Collected data
########
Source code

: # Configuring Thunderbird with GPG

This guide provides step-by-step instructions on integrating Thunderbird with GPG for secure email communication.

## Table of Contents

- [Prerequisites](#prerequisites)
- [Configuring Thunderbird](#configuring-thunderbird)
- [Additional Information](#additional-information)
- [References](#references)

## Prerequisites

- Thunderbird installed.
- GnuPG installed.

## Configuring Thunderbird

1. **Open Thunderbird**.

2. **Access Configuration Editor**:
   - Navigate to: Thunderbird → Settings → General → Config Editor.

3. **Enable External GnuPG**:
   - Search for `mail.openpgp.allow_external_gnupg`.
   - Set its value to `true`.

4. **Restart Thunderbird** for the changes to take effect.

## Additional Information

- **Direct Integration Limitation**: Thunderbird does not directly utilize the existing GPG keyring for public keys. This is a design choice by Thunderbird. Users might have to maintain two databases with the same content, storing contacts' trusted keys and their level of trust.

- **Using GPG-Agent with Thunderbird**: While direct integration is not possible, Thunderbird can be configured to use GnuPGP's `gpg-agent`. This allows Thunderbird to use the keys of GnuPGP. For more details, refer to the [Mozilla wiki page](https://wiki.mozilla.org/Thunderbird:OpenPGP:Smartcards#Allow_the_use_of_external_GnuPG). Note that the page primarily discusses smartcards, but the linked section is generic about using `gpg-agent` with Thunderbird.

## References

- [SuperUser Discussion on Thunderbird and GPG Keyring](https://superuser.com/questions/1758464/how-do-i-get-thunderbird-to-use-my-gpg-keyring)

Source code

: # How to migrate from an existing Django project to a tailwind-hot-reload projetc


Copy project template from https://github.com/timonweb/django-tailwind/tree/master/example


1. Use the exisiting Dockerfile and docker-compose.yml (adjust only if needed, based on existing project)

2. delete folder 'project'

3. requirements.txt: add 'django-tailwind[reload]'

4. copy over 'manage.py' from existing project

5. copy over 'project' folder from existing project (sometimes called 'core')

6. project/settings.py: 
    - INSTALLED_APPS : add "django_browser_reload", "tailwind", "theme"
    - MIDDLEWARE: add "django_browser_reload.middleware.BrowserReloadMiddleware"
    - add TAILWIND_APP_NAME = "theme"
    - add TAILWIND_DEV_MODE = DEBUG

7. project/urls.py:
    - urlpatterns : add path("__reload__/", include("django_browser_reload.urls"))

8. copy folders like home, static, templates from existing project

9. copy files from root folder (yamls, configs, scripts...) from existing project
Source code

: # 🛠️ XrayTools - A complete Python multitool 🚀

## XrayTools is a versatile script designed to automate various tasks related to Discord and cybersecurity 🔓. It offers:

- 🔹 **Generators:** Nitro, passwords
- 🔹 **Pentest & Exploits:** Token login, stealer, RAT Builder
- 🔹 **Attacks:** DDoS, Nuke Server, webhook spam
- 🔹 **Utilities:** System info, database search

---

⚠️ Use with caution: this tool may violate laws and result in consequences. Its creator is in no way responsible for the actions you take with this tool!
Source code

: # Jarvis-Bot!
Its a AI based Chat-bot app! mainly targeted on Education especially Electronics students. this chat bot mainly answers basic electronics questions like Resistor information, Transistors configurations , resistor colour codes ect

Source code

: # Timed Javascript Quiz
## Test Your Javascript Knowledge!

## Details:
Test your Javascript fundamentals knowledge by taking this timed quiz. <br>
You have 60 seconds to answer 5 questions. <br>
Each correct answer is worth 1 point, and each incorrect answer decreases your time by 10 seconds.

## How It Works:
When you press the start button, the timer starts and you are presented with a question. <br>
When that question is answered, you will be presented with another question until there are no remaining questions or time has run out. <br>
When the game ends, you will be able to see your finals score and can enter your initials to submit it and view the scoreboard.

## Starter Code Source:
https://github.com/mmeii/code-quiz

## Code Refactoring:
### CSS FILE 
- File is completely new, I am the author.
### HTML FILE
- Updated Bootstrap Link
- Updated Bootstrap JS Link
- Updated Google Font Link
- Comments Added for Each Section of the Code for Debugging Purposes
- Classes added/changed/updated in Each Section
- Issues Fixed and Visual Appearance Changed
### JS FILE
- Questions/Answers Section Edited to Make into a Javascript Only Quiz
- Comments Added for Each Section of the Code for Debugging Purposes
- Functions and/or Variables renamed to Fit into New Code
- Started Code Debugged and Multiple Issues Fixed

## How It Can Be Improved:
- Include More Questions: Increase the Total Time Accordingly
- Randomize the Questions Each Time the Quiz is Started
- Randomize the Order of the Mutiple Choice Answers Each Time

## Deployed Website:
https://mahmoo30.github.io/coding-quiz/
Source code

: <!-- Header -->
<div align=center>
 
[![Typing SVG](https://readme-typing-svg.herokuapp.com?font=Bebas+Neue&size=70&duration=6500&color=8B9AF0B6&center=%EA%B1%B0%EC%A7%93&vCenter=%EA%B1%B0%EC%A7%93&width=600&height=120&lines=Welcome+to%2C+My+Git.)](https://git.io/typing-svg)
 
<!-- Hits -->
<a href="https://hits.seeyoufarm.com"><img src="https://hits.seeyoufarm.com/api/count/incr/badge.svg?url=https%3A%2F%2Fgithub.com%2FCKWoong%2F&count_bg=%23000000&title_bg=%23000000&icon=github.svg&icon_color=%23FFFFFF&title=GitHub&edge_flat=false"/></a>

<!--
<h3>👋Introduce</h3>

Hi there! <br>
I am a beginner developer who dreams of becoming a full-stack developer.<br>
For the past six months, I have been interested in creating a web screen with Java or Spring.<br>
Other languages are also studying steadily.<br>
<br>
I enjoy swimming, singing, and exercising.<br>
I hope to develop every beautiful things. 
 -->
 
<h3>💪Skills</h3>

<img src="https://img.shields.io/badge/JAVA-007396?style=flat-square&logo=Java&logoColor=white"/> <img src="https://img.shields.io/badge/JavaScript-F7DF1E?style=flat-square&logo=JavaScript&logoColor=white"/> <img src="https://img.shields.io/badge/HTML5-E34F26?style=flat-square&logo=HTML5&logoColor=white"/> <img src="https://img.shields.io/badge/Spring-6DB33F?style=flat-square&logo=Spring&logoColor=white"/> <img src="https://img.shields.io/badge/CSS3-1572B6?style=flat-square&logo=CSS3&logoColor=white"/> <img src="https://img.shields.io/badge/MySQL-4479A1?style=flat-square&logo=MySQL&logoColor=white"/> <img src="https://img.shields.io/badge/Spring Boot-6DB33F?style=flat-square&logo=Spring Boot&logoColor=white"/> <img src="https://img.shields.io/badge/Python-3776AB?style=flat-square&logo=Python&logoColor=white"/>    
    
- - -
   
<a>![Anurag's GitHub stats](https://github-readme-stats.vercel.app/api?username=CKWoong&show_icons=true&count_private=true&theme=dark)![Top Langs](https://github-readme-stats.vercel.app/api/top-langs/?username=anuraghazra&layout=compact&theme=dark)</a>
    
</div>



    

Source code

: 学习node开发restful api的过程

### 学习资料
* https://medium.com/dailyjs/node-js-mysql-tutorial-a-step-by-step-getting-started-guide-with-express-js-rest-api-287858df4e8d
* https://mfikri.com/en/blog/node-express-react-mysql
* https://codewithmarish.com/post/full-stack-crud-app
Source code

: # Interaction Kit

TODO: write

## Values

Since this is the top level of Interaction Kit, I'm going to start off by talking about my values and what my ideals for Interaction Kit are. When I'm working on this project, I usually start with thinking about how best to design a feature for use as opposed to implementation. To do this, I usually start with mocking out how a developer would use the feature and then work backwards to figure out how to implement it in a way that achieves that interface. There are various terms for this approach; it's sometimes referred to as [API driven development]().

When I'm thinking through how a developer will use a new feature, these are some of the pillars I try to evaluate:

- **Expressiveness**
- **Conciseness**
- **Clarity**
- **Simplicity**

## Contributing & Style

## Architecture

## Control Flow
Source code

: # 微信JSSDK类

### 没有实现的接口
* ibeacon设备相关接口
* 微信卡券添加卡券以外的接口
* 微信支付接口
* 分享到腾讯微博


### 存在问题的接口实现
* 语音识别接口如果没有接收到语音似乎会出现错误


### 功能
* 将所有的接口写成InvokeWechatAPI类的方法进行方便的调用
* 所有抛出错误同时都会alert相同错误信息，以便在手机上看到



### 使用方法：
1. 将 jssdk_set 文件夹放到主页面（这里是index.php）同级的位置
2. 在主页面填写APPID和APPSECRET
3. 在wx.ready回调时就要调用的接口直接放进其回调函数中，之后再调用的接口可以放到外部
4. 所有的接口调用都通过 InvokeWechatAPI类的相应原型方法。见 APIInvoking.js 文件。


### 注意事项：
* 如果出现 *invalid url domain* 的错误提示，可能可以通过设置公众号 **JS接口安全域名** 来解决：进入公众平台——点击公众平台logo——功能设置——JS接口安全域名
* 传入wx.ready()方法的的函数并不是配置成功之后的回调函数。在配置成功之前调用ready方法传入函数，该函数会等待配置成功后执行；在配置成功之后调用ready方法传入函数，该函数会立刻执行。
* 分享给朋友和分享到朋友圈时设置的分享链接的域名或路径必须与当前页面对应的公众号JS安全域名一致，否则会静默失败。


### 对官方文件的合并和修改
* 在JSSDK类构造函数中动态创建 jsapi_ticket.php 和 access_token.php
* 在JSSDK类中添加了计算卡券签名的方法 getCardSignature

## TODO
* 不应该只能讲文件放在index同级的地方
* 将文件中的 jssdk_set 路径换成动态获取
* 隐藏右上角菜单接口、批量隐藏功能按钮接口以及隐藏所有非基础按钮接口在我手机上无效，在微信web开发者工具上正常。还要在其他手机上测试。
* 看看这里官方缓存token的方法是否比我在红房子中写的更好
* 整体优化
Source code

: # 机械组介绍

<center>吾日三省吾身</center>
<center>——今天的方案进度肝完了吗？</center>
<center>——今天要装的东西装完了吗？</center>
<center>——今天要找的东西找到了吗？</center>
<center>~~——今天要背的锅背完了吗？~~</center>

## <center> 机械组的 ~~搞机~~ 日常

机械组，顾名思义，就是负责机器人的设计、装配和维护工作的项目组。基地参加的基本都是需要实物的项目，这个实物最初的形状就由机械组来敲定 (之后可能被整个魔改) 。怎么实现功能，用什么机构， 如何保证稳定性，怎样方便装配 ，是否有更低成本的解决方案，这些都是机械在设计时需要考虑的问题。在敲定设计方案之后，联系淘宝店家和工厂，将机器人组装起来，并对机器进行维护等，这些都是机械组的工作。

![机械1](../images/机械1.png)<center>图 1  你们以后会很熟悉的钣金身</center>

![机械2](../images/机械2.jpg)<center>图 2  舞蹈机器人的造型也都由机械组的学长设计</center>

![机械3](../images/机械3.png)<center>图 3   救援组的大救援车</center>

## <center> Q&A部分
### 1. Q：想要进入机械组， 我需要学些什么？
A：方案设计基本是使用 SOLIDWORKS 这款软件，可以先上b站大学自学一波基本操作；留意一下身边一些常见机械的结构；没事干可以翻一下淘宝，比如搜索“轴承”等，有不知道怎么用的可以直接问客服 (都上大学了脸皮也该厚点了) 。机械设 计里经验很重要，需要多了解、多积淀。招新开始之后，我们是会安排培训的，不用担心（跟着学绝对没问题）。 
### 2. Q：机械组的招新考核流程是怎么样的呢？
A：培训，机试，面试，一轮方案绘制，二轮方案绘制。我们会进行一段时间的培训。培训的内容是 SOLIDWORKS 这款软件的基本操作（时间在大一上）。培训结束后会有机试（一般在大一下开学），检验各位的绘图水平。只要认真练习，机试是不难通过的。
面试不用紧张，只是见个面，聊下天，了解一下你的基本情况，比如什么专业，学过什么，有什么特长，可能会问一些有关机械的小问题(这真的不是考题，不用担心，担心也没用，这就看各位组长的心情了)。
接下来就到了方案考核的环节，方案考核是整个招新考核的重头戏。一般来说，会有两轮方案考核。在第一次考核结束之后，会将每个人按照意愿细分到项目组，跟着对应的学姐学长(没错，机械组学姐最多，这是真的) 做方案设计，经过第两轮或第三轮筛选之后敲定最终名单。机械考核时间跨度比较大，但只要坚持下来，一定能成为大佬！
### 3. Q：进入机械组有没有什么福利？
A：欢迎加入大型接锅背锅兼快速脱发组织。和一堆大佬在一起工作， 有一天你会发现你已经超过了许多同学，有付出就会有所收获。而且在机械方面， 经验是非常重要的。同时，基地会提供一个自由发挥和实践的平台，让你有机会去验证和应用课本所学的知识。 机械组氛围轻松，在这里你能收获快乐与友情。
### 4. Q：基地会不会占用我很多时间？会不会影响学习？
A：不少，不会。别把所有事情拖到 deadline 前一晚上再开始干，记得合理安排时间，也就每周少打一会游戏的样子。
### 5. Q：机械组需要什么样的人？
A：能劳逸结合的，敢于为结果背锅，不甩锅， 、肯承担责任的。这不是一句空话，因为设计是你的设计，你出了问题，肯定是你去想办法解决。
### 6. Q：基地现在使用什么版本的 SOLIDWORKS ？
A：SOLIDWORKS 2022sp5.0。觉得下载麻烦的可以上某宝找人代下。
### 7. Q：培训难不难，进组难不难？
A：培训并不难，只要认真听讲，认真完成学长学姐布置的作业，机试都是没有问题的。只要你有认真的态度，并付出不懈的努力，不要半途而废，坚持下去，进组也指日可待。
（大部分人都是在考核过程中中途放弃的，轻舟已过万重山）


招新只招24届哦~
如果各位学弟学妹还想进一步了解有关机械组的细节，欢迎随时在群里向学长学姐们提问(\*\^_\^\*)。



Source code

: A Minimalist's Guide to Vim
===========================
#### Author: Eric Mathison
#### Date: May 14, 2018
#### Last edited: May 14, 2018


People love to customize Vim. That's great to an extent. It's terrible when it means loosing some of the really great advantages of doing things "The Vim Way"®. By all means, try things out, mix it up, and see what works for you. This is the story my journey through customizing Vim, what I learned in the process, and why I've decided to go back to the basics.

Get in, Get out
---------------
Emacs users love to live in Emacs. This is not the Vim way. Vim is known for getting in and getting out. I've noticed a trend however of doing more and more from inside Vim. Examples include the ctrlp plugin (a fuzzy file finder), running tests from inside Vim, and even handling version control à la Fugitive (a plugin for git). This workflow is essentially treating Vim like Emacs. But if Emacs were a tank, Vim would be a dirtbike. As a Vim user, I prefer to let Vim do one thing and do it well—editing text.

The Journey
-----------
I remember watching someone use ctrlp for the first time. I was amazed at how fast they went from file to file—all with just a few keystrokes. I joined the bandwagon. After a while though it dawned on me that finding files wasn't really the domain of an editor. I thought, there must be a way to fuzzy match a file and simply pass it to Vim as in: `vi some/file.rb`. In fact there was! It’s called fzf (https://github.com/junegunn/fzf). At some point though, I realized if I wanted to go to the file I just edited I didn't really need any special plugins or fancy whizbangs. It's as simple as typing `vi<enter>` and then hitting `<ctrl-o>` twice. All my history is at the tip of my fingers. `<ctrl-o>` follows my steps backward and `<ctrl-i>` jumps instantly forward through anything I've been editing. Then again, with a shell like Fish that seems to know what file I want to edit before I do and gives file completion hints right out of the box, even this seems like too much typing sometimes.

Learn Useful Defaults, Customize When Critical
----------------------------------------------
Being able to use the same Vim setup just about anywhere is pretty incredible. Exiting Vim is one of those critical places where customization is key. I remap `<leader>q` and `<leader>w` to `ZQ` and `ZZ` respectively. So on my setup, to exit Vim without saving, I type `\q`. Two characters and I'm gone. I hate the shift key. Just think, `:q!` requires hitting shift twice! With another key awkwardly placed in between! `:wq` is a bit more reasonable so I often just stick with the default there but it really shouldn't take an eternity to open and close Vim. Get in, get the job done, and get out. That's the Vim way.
########
WORK TASK
Which of the lines above include the string "will"? Pick them out and copy them.

TASK RESPONSE
When that question is answered, you will be presented with another question until there are no remaining questions or time has run out. <br>
When the game ends, you will be able to see your finals score and can enter your initials to submit it and view the scoreboard.
When I'm thinking through how a developer will use a new feature, these are some of the pillars I try to evaluate:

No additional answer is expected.